**REQUIRED WORK**
How many of the lines below include "Culture"? Give the number and no other words.

[Saved entries]
[Start of section]

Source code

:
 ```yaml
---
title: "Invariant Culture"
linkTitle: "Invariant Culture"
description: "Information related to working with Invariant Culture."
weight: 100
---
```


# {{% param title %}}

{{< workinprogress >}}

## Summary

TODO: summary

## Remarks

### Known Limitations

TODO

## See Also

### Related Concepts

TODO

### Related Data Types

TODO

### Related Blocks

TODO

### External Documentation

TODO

[End of section]

**OUTPUT**
3